Lmemory is not an orderly library where you can go to check book by book; rather it is a wild territory where odors act as guardians of secret passages. While the view and ear process the information through rational filters, the smell draws a direct path to the heart of the experience: the limbic system, the place of emotions and autobiographical memory. The smell, more than any other sense, functions as a chemical mediator between the outside world and the intimate map of our past, is able to resurrect whole moments with overwhelming emotional fidelity.

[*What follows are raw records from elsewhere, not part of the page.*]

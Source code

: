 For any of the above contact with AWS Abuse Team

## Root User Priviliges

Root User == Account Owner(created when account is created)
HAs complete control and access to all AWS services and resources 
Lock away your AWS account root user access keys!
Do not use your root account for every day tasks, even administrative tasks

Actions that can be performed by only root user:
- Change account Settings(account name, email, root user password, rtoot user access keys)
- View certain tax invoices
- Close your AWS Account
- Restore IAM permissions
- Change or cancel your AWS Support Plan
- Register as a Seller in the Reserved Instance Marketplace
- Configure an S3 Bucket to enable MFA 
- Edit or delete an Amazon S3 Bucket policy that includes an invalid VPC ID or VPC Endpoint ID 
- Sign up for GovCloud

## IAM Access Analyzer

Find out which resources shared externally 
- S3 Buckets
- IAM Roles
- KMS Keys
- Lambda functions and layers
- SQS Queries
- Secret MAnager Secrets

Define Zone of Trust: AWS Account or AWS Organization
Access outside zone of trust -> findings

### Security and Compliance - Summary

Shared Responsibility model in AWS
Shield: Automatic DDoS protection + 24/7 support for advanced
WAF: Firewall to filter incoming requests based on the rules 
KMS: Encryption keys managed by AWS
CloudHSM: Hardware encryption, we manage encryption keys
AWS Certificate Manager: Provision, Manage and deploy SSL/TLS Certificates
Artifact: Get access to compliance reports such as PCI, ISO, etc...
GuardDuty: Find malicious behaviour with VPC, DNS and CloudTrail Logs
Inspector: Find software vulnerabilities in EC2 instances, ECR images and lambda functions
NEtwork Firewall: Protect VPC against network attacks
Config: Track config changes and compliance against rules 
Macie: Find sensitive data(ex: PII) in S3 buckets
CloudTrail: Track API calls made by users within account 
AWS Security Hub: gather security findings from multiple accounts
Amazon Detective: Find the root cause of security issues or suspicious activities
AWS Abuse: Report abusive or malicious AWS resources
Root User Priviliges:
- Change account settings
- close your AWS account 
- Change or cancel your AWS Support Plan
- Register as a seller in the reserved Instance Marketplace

The "La Magdalena de Proust" phenomenon named after novelist Marcel Proust (In search of lost time)) describes how the taste and aroma of a muffin wet in tea immerse the narrator in a stream of memories of his childhood in Combray, has contemporary scientific validation. Neuroscience research, such as the Sandeep Datta laboratory at Harvard, shows that the olfactory system "evolved essentially to connect information directly to these memory and emotion centers." Neuroimage studies show that odour-evoked memories activate amygdala (emotion) and hippocampus (episodic memory) with greater intensity than those activated by visual or verbal stimuli, and these tend to go back to earlier periods of life.
The neuroscience of the "Proust effect" has not gone unnoticed in the commercial field. In recent decades, the marketing and branding industry has transformed this mnemonic power into a precise sensory engineering tool: the olfactory logo or branding aroma. Unlike ritual aromas, these odors are designed in laboratories such as Firmenich or International Flavors & Fragrances (IFF) with the explicit objective of encoding the memory of a brand in the consumer's brain.

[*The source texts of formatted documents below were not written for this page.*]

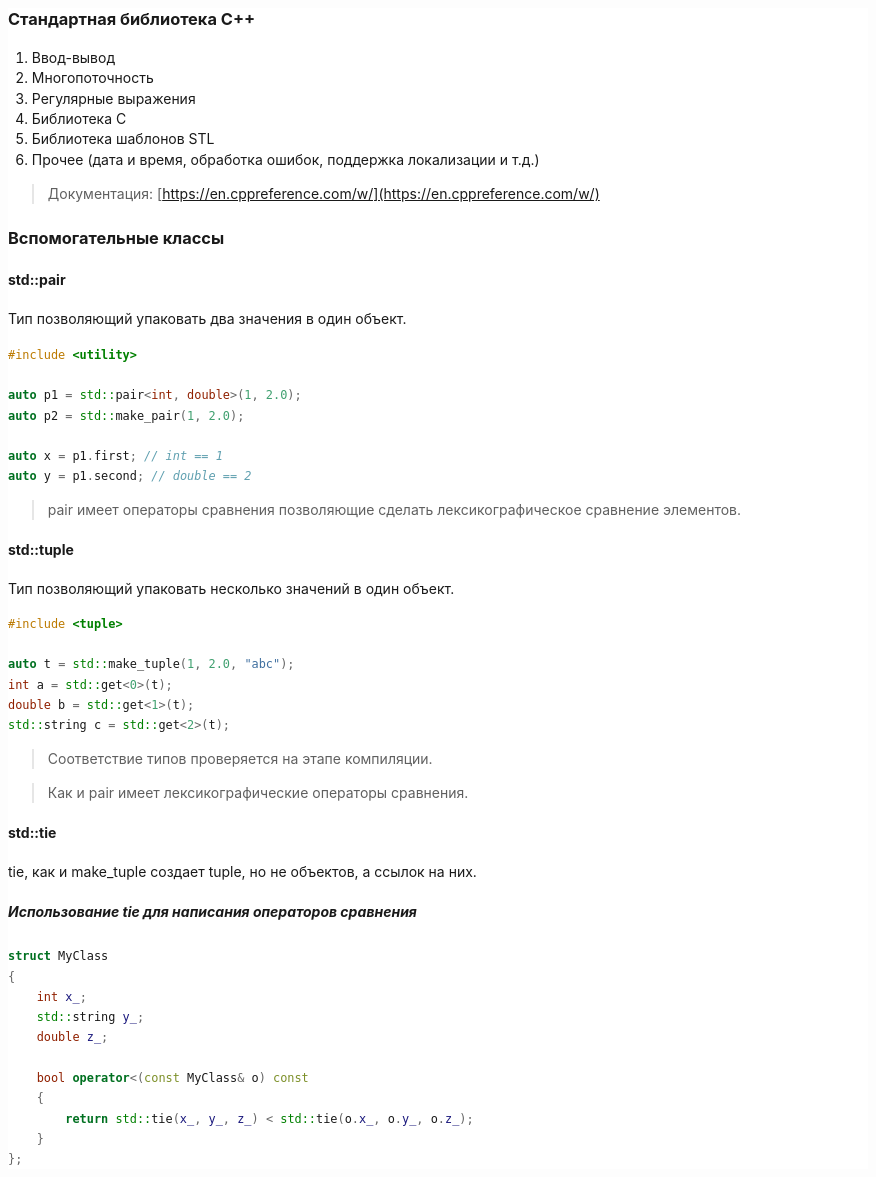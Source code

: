 ### Стандартная библиотека С++

1. Ввод-вывод
2. Многопоточность
3. Регулярные выражения
4. Библиотека С
5. Библиотека шаблонов STL
6. Прочее (дата и время, обработка ошибок, поддержка локализации и т.д.)

> Документация: [https://en.cppreference.com/w/](https://en.cppreference.com/w/)

### Вспомогательные классы

#### std::pair

Тип позволяющий упаковать два значения в один объект.

```c++
#include <utility>

auto p1 = std::pair<int, double>(1, 2.0);
auto p2 = std::make_pair(1, 2.0);

auto x = p1.first; // int == 1
auto y = p1.second; // double == 2
```

> pair имеет операторы сравнения позволяющие сделать лексикографическое сравнение элементов.

#### std::tuple

Тип позволяющий упаковать несколько значений в один объект.

```c++
#include <tuple>

auto t = std::make_tuple(1, 2.0, "abc");
int a = std::get<0>(t);
double b = std::get<1>(t);
std::string c = std::get<2>(t);
```

> Соответствие типов проверяется на этапе компиляции.

> Как и pair имеет лексикографические операторы сравнения.

#### std::tie

tie, как и make_tuple создает tuple, но не объектов, а ссылок на них.

##### Использование tie для написания операторов сравнения

```c++
struct MyClass
{
    int x_;
    std::string y_;
    double z_;
    
    bool operator<(const MyClass& o) const
    {
        return std::tie(x_, y_, z_) < std::tie(o.x_, o.y_, o.z_);
    }
};
```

Authors like Aradhna Krishna, in his seminal book Customer Sense: How the 5 Senses Influence Buying Behavior, and studies like those of Morrin & Ratheshwar in the Journal of Consumer Research, show that a distinctive and pleasant environmental aroma (the "smell" of an Apple store, the vanilla aroma and fresh mass in a Cinnaon, or the unique fragrance of a luxury hotel) significantly increases the memory of the brand, the time of stay at the place and the intention to purchase. The key, they point out, is in selective coding and higher recovery of olfactory memory.

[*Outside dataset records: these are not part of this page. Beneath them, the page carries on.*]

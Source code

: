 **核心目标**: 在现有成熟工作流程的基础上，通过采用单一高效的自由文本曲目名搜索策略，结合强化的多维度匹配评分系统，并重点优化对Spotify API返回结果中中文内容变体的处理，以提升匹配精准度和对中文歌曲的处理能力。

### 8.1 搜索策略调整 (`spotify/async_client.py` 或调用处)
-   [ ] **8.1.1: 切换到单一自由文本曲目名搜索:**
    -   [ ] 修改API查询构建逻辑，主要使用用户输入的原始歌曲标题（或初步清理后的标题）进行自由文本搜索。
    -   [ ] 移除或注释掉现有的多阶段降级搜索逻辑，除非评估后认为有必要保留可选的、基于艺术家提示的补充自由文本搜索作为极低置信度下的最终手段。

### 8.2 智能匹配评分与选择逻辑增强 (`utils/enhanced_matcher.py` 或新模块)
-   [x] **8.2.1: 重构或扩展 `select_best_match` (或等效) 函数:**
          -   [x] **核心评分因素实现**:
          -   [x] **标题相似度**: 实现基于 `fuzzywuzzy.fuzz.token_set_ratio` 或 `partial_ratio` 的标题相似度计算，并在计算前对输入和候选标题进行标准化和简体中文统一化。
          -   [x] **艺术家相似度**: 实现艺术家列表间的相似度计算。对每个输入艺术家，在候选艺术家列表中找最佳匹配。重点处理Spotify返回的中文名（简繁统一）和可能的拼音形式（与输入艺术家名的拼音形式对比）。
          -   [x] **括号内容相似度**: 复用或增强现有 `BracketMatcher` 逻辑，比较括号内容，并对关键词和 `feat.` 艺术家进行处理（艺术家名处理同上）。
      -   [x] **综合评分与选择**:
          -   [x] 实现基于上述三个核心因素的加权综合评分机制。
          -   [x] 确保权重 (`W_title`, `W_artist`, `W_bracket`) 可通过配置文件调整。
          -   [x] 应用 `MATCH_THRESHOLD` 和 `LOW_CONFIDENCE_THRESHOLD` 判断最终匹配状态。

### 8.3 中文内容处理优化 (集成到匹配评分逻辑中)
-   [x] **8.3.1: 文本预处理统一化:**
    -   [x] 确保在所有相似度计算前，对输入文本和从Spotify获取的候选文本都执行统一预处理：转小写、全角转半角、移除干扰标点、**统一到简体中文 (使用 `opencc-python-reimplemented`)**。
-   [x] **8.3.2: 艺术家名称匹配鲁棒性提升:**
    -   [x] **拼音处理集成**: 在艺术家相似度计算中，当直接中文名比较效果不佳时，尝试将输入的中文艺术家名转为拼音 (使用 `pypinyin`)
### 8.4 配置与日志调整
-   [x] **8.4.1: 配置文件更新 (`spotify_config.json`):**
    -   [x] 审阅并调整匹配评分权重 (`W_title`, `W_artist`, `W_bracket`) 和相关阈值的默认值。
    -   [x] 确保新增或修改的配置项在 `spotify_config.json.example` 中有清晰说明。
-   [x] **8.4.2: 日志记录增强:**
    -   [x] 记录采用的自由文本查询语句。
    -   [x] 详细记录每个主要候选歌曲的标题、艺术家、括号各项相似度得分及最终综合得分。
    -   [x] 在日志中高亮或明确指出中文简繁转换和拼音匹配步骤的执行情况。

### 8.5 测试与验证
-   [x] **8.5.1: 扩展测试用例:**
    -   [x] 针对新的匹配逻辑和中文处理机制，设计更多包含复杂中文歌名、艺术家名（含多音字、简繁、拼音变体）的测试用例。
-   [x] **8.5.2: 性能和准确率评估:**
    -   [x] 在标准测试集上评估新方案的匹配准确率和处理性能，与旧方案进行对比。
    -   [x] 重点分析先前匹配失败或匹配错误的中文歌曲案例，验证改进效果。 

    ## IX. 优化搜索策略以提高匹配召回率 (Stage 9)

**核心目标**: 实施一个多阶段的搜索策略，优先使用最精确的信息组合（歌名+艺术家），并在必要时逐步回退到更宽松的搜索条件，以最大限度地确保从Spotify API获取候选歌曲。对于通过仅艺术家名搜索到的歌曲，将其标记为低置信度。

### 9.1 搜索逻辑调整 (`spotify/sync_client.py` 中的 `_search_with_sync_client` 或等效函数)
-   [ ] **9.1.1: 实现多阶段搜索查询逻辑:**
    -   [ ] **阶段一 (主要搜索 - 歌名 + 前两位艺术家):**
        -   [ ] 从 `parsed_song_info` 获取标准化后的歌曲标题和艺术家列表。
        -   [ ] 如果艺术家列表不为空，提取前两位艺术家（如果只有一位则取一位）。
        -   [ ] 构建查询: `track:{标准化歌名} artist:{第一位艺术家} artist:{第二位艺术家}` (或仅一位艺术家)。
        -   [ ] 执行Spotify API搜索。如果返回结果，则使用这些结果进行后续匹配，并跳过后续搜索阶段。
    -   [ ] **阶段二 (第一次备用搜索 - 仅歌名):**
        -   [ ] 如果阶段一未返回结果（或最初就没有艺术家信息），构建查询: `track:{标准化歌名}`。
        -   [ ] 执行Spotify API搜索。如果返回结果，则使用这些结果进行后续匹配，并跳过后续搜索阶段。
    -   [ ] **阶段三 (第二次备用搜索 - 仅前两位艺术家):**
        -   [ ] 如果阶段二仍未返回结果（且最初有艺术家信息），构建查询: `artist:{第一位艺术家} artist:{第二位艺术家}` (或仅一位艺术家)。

The mechanism is a direct application of neuroscience: an aroma designed, being inhaled repeatedly in the specific context of a consumption experience, is indelibly associated not with a divine concept, but with the abstract values of a brand (luxury, freshness, comfort, innovation). Each new reactive exposure, at the limbic level and preconsciously, the emotional memory and feeling of familiarity associated with this corporation. Thus, loyalty to a brand is managed not only through visual discourses, but also through a physiological reaction of well-being and recognition triggered by a patented chemical signature.
We can conceive of personal identity as a narrative, but it is based on a pre- narrative basis of re- incarnate sensations. Smell is the main reactivator of this base. The "chemistry of the self" operates through a cadence of associations: the first significant odors (the unique smell of the mother, the aromas of family cuisine, the olfactory geography of childhood) establish primary emotional patterns. Subsequent odors, similar or contrasting, will activate these patterns, strengthening or challenging our sense of continuity. The critical importance of this path is revealed in its deterioration. Clinical neuroscience today states that the loss of the smell (anosmia) and its decrease (hyposmia) are early biomarkers and predictive of neurodegenerative diseases such as Alzheimer's. The atrophy in the olfactory processing areas precedes and correlates with the general cognitive decline. The erosion of the smell could be, the erosion of a channel fundamental to autobiographical memory and, ultimately, to the coherence of the self.